Ultrasonography was performed on all patients using a high-resolution ultrasonography scanner (Xario, Toshiba Medical Systems, Tokyo, Japan) with a PLT-805AT linear array transducer. Measurements were performed on the right and left carotid arteries. The patient was lying supine with the head directed away from the side of interest and the neck slightly extended. The transducer was manipulated so that the near and far walls of the common carotid artery were parallel, and the lumen diameter was maximized in the longitudinal plane. The region 1 cm proximal to the carotid bifurcation was identified, and the CIMT of the far wall was evaluated as the distance between the lumen-intima interface and the media-adventitia interface. The CIMT was measured on the frozen frame of a suitable longitudinal image, with the image magnified to achieve a higher resolution of detail. The CIMT measurement was obtained from four contiguous sites at 1-mm intervals on each carotid artery, and the average of all eight measurements was used for analysis. The same radiologist, blinded to patient data, performed all the measurements. The intra-observer mean absolute difference in measuring the common CIMT was 0.026±0.043 mm (coefficient of variation: 1.6%, intra-class correlation: 0.95). We defined CIMT thickness >1.2 mm as indicative of plaque.16)

Assessment of brachial flow-mediated dilation

A standard protocol was used to assess endothelial function, as previously reported.17) Briefly, for the FMD of brachial artery, patients fasted 8 hours before the study. The FMD was evaluated at the same time of the day, at 9.00 a.m, using a high-resolution ultrasonography scanner (Xario, Toshiba Medical Systems) with a PLT-805AT linear array transducer.
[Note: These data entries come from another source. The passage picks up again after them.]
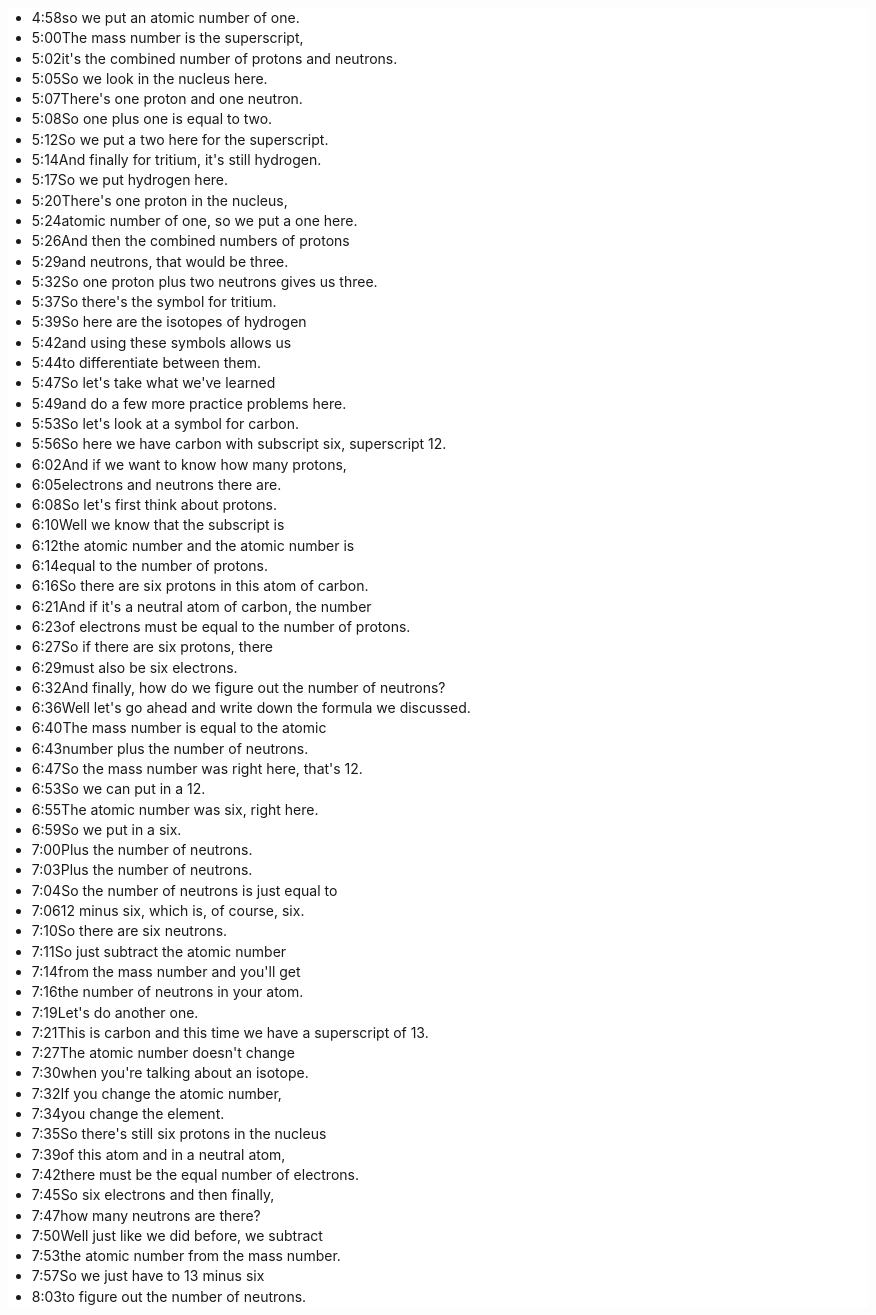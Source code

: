 - 4:58so we put an atomic number of one.
- 5:00The mass number is the superscript,
- 5:02it's the combined number of protons and neutrons.
- 5:05So we look in the nucleus here.
- 5:07There's one proton and one neutron.
- 5:08So one plus one is equal to two.
- 5:12So we put a two here for the superscript.
- 5:14And finally for tritium, it's still hydrogen.
- 5:17So we put hydrogen here.
- 5:20There's one proton in the nucleus,
- 5:24atomic number of one, so we put a one here.
- 5:26And then the combined numbers of protons
- 5:29and neutrons, that would be three.
- 5:32So one proton plus two neutrons gives us three.
- 5:37So there's the symbol for tritium.
- 5:39So here are the isotopes of hydrogen
- 5:42and using these symbols allows us
- 5:44to differentiate between them.
- 5:47So let's take what we've learned
- 5:49and do a few more practice problems here.
- 5:53So let's look at a symbol for carbon.
- 5:56So here we have carbon with subscript six, superscript 12.
- 6:02And if we want to know how many protons,
- 6:05electrons and neutrons there are.
- 6:08So let's first think about protons.
- 6:10Well we know that the subscript is
- 6:12the atomic number and the atomic number is
- 6:14equal to the number of protons.
- 6:16So there are six protons in this atom of carbon.
- 6:21And if it's a neutral atom of carbon, the number
- 6:23of electrons must be equal to the number of protons.
- 6:27So if there are six protons, there
- 6:29must also be six electrons.
- 6:32And finally, how do we figure out the number of neutrons?
- 6:36Well let's go ahead and write down the formula we discussed.
- 6:40The mass number is equal to the atomic
- 6:43number plus the number of neutrons.
- 6:47So the mass number was right here, that's 12.
- 6:53So we can put in a 12.
- 6:55The atomic number was six, right here.
- 6:59So we put in a six.
- 7:00Plus the number of neutrons.
- 7:03Plus the number of neutrons.
- 7:04So the number of neutrons is just equal to
- 7:0612 minus six, which is, of course, six.
- 7:10So there are six neutrons.
- 7:11So just subtract the atomic number
- 7:14from the mass number and you'll get
- 7:16the number of neutrons in your atom.
- 7:19Let's do another one.
- 7:21This is carbon and this time we have a superscript of 13.
- 7:27The atomic number doesn't change
- 7:30when you're talking about an isotope.
- 7:32If you change the atomic number,
- 7:34you change the element.
- 7:35So there's still six protons in the nucleus
- 7:39of this atom and in a neutral atom,
- 7:42there must be the equal number of electrons.
- 7:45So six electrons and then finally,
- 7:47how many neutrons are there?
- 7:50Well just like we did before, we subtract
- 7:53the atomic number from the mass number.
- 7:57So we just have to 13 minus six
- 8:03to figure out the number of neutrons.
The study took place in a quiet, temperature-controlled room. Caffeine intake and cigarette smoking were prohibited for at least 4-6 hours before the study. The right arm was immobilized using two cushions supporting the elbow and the wrist. A sphygmomanometric cuff was placed on the forearm. After 10-15 minutes of rest, the brachial artery was visualized longitudinally with the ultrasonic scanner operating in B mode. After an optimal image of the artery was obtained, the ultrasonic transducer was fixed in this position with a custom-built probe holder. The brachial artery diameter was determined manually in the end-diastole phase, as indicated by the R wave of the electrocardiogram.
After three baseline measurements were obtained, ischemia was induced by the inflation of the cuff to 30 mm Hg greater than the systolic arterial pressure to occlude arterial flow for 5 minutes. After the deflation of the cuff, diameter measurements were performed at 60 seconds. We used FMD at 1 minute after ischemia to represent the spontaneous endothelial function. The maximal diameter obtained during ischemia-induced hyperemia was used to calculate the percentage of FMD, using the following formula: (maximum diameter-baseline diameter)/baseline diameter×100. The same radiologist performed the endothelial function study. The intra-observer reproducibility of resting arterial diameter was 0.01±0.01 mm.

Statistical analysis

Continuous variables are given as mean±SD, if normally distributed; otherwise, as median (min.-max.); categorical variables were defined as percentages. Data were tested for normal distribution using the Kolmogorov-Smirnov test. The Student's t-test was used for the univariate analysis of changes in LVM with respect to categorical variables. Pearson and Spearman correlation coefficients were used for correlation analysis of parametric and nonparametric variables, respectively. Linear regression was used for the multivariate analysis of independent variables. Age, waist circumference, systolic and diastolic BP, pulse pressure, glucose, creatinine, uric acid, total bilirubin, direct and indirect bilirubin, HDL-C, hemoglobin levels, gamma-glutamyl transferase activity, aspartate aminotransferase, CIMT, and FMD were included in the linear regression analysis while the Stepwise method was used for pre-elimination. Thereafter, linear regression analysis with the enter method was used for age, male gender, waist circumference, uric acid, hemoglobin, systolic BP, total bilirubin, and CIMT.
All tests of significance were two-tailed. Statistical significance was defined as p<0.05. The Statistical Program for the Social Sciences (SPSS IBM Statistics, Version 21, NY, USA) was used for all statistical calculations.

Results

Patient characteristics

Demographic characteristics of the patients are detailed in Table 1. The study population consisted of 114 middle-aged (mean age, 48±9) men (39%) and women with untreated HT. The patients, on average, were slightly obese (31.7±5.3 kg/m2) with an enlarged waist circumference (96.5±10.2 cm). A low proportion of patients were diabetic (10.5%) and/or hyperlipidemic (18.5%). Approximately one fifth of the group were current smokers. The median systolic and diastolic BP value was 160 (140-200) over 90 (80-140) mm Hg.
Except for the mildly increased serum glucose and cholesterol concentrations, the biochemical parameters of our study population were within normal limits. The mean CIMT was 0.73±0.18 mm and 14% of the study group had carotid plaques. The brachial FMD was 14.8±7.2 within the group. The patient group had a median metabolic syndrome score of 3 (1-5); therefore, the majority of our patients also had metabolic syndrome (55%).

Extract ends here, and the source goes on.